Writing about not writing

I have a self-imposed goal of writing at least one blog post a month. I want to create a habit of writing on some topic every month, so that I reflect on an insight that I had gathered or an experience that has impacted me. While one can argue that once a month is too little to create a habit, I could argue that given my work, travel, home, hobbies and everything else, this was a good goal to hold myself accountable to. I don’t have a specific date for each month. As long as I publish my blog within the calendar month, I give myself a pat on the back. So, till July of this year I managed to stay on track. August though has been a different story.
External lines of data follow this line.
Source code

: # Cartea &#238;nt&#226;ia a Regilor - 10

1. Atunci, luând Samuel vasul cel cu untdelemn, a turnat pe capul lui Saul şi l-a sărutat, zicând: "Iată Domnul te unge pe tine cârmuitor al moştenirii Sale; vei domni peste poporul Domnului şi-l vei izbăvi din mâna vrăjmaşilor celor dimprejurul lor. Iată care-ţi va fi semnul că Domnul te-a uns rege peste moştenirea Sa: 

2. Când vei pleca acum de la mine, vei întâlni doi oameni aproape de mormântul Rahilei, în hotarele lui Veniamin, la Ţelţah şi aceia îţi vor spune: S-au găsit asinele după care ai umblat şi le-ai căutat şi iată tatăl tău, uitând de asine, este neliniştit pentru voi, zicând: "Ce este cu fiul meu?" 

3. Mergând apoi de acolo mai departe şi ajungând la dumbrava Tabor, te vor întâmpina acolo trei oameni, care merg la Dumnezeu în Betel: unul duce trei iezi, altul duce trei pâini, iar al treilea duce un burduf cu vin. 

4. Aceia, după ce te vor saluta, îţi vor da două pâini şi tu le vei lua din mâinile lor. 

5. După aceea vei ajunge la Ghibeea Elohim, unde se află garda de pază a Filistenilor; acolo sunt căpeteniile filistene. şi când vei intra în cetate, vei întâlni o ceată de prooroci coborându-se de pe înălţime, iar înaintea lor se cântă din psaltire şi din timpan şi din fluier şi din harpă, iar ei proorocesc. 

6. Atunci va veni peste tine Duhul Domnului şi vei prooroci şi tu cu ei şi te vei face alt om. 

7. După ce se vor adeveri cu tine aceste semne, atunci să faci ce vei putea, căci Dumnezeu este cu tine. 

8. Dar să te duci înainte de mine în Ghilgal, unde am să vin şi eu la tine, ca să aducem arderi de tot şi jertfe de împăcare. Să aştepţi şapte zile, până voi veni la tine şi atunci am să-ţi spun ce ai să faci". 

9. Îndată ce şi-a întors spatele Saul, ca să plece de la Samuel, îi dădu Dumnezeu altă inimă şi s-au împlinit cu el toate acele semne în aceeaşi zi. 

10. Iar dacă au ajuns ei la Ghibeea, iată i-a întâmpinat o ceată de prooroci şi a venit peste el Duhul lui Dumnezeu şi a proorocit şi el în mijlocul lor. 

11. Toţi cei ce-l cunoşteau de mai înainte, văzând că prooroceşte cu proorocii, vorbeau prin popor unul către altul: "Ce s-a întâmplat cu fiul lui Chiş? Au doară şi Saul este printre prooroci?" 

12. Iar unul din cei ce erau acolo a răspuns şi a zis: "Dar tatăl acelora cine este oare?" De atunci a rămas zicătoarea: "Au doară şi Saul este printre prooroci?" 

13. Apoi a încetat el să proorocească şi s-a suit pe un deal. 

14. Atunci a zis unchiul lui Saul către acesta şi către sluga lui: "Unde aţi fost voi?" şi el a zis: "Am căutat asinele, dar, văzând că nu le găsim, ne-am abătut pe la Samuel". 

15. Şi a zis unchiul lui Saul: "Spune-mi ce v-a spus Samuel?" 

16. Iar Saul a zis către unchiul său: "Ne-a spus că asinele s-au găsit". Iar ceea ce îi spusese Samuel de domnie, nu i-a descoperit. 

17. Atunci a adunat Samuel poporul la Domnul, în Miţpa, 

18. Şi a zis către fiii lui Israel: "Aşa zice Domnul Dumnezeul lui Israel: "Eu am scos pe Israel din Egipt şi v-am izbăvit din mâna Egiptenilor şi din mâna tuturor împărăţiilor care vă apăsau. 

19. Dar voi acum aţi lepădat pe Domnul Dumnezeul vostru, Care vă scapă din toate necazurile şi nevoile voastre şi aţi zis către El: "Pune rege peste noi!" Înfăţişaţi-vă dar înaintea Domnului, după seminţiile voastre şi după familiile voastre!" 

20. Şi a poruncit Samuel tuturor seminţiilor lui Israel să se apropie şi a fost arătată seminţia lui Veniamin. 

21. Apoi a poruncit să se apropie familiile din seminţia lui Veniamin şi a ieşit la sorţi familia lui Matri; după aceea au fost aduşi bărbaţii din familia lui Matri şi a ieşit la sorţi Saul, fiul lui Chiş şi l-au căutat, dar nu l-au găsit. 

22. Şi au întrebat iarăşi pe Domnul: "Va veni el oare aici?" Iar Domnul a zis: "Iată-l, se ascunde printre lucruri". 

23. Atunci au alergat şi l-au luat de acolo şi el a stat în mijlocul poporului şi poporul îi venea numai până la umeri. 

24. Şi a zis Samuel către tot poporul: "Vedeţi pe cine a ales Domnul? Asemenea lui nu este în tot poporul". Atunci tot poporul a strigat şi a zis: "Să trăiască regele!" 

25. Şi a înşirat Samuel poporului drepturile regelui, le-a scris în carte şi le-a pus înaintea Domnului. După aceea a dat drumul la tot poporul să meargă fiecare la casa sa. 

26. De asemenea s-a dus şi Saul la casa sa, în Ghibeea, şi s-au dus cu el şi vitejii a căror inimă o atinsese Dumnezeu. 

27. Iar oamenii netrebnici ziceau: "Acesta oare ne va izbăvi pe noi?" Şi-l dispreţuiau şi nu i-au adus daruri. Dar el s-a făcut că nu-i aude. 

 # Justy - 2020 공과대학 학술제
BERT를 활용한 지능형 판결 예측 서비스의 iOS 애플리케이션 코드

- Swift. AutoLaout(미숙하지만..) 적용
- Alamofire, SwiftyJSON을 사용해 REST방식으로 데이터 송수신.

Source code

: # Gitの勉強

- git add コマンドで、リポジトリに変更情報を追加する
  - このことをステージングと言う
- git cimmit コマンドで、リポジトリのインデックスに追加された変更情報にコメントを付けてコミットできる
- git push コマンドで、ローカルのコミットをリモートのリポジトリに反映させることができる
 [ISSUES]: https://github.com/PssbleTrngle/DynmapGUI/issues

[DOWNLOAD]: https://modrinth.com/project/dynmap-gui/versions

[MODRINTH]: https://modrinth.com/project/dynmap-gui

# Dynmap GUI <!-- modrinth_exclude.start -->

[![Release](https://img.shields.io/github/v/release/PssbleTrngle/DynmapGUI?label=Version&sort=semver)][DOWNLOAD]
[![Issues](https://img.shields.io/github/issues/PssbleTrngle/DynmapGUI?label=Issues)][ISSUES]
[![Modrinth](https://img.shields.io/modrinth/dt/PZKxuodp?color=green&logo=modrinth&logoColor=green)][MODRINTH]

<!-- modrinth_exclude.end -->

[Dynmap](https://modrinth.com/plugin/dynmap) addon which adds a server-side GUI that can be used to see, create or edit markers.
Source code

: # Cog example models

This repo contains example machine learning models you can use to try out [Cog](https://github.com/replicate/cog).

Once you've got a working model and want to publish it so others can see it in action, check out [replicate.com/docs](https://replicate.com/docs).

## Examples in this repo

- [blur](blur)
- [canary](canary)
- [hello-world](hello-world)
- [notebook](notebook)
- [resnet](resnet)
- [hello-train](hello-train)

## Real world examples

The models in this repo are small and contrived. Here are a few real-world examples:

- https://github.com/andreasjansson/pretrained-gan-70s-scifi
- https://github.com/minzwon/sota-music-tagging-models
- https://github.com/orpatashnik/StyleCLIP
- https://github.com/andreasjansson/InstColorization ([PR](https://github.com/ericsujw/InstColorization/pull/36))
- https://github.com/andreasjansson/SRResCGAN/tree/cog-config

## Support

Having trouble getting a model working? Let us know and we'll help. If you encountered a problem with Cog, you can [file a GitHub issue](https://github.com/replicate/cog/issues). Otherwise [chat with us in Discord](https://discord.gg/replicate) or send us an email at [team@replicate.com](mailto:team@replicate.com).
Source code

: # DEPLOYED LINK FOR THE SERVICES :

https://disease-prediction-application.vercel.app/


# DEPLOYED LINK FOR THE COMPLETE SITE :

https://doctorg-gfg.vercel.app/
It has been a frustrating month. I can blame it on too many holidays, the incessant rains, beginning of festivities etc. I haven’t been able to focus and write on any topic. I have one too many ideas swirling in my head. Each one packed with insights, that I found difficult to write down in one post. I made a list and then struck down one after the other, as the material seemed worthy of PhD thesis, that a blog post wouldn’t justify. That surely is a valid excuse.

Since I have no one to hold me accountable for slipping on my self-imposed deadline, I was waiting for that one idea in my mind, to crystallize fully. My colleague reminded me that the month had only few days left and I had not turned out the blog I had promised. He is the only one who is aware of this deadline as I had mentioned it to him at the beginning of the year to remind me if I slipped. I ignored his comment, fully confident that I will be able to write more than one post this month.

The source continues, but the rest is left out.